RECORDED DATA.

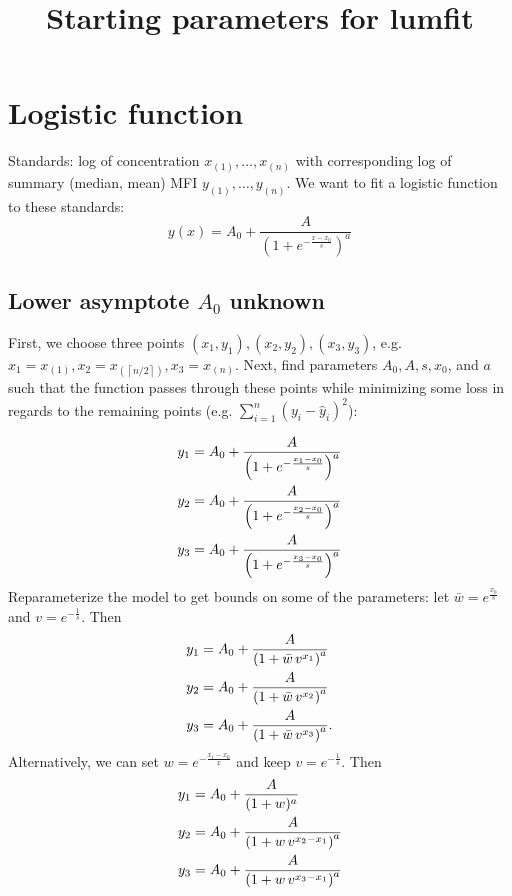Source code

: \documentclass[12pt]{article}
\theoremstyle{remark}
\begin{document}
\title{Starting parameters for lumfit} 
\date{\vspace{-5ex}}
\maketitle

\section{Logistic function}

Standards: log of concentration $x_{(1)}, \dotsc, x_{(n)}$ with
corresponding log of summary (median, mean) MFI $y_{(1)}, \dotsc,
y_{(n)}$. We want to fit a logistic function to these standards: 
\begin{equation} \label{eq:logistic}
 y(x) = A_0 + \frac{A}{\left(1 + e^{-\frac{x - x_0}{s}} \right)^a}
\end{equation}

\subsection{Lower asymptote $A_0$ unknown}

First, we choose three points $(x_{1}, y_{1}), (x_{2}, y_{2}),
(x_{3}, y_{3})$, e.g. $x_{1} = x_{(1)}, x_{2} = x_{(\left \lceil
    n/2 \right \rceil)}, x_{3} = x_{(n)}$. Next, find parameters $A_0, A,
s, x_0$, and $a$ such that the function passes through these points
while minimizing some loss in regards to the remaining points
(e.g. $\sum_{i = 1}^n (y_i - \hat{y}_i)^2$):

\begin{align}
  y_1 &= A_0 + \frac{A}{\left(1 + e^{-\frac{x_1 - x_0}{s}}
            \right)^a} \notag \\
  y_2 &= A_0 + \frac{A}{\left(1 + e^{-\frac{x_2 - x_0}{s}}
            \right)^a} \notag \\
  y_3 &= A_0 + \frac{A}{\left(1 + e^{-\frac{x_3 - x_0}{s}}
            \right)^a} 
\end{align}  
Reparameterize the model to get bounds on some of the parameters: let
$\bar{w} = e^{\frac{x_0}{s}}$ and $v = e^{-\frac{1}{s}}$. Then
\begin{align} \label{eq:ybarw}
  y_1 &= A_0 + \frac{A}{\left(1 + \bar{w} \, v^{x_1} \right)^a}
            \notag \\
  y_2 &= A_0 + \frac{A}{\left(1 + \bar{w} \, v^{x_2} \right)^a}
  \notag \\
  y_3 &= A_0 + \frac{A}{\left(1 + \bar{w} \, v^{x_3} \right)^a}.
\end{align}
Alternatively, we can set $w = e^{-\frac{x_1 - x_0}{x}}$ and keep
$v = e^{-\frac{1}{s}}$. Then
\begin{align} \label{eq:yw}
  y_1 &= A_0 + \frac{A}{(1 + w)^a} \notag \\
  y_2 &= A_0 + \frac{A}{\left(1 + w \, v^{x_2 - x_1}\right)^a}
            \notag \\
  y_3 &= A_0 + \frac{A}{\left(1 + w \, v^{x_3 - x_1}\right)^a}
\end{align}
\end{document}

TASK OBJECTIVE. Make an exact copy of the data above, pictures excluded.

TASK RESPONSE.
Source code

: \documentclass[12pt]{article}
\theoremstyle{remark}
\begin{document}
\title{Starting parameters for lumfit} 
\date{\vspace{-5ex}}
\maketitle

\section{Logistic function}

Standards: log of concentration $x_{(1)}, \dotsc, x_{(n)}$ with
corresponding log of summary (median, mean) MFI $y_{(1)}, \dotsc,
y_{(n)}$. We want to fit a logistic function to these standards: 
\begin{equation} \label{eq:logistic}
 y(x) = A_0 + \frac{A}{\left(1 + e^{-\frac{x - x_0}{s}} \right)^a}
\end{equation}

\subsection{Lower asymptote $A_0$ unknown}

First, we choose three points $(x_{1}, y_{1}), (x_{2}, y_{2}),
(x_{3}, y_{3})$, e.g. $x_{1} = x_{(1)}, x_{2} = x_{(\left \lceil
    n/2 \right \rceil)}, x_{3} = x_{(n)}$. Next, find parameters $A_0, A,
s, x_0$, and $a$ such that the function passes through these points
while minimizing some loss in regards to the remaining points
(e.g. $\sum_{i = 1}^n (y_i - \hat{y}_i)^2$):

\begin{align}
  y_1 &= A_0 + \frac{A}{\left(1 + e^{-\frac{x_1 - x_0}{s}}
            \right)^a} \notag \\
  y_2 &= A_0 + \frac{A}{\left(1 + e^{-\frac{x_2 - x_0}{s}}
            \right)^a} \notag \\
  y_3 &= A_0 + \frac{A}{\left(1 + e^{-\frac{x_3 - x_0}{s}}
            \right)^a} 
\end{align}  
Reparameterize the model to get bounds on some of the parameters: let
$\bar{w} = e^{\frac{x_0}{s}}$ and $v = e^{-\frac{1}{s}}$. Then
\begin{align} \label{eq:ybarw}
  y_1 &= A_0 + \frac{A}{\left(1 + \bar{w} \, v^{x_1} \right)^a}
            \notag \\
  y_2 &= A_0 + \frac{A}{\left(1 + \bar{w} \, v^{x_2} \right)^a}
  \notag \\
  y_3 &= A_0 + \frac{A}{\left(1 + \bar{w} \, v^{x_3} \right)^a}.
\end{align}
Alternatively, we can set $w = e^{-\frac{x_1 - x_0}{x}}$ and keep
$v = e^{-\frac{1}{s}}$. Then
\begin{align} \label{eq:yw}
  y_1 &= A_0 + \frac{A}{(1 + w)^a} \notag \\
  y_2 &= A_0 + \frac{A}{\left(1 + w \, v^{x_2 - x_1}\right)^a}
            \notag \\
  y_3 &= A_0 + \frac{A}{\left(1 + w \, v^{x_3 - x_1}\right)^a}
\end{align}
\end{document}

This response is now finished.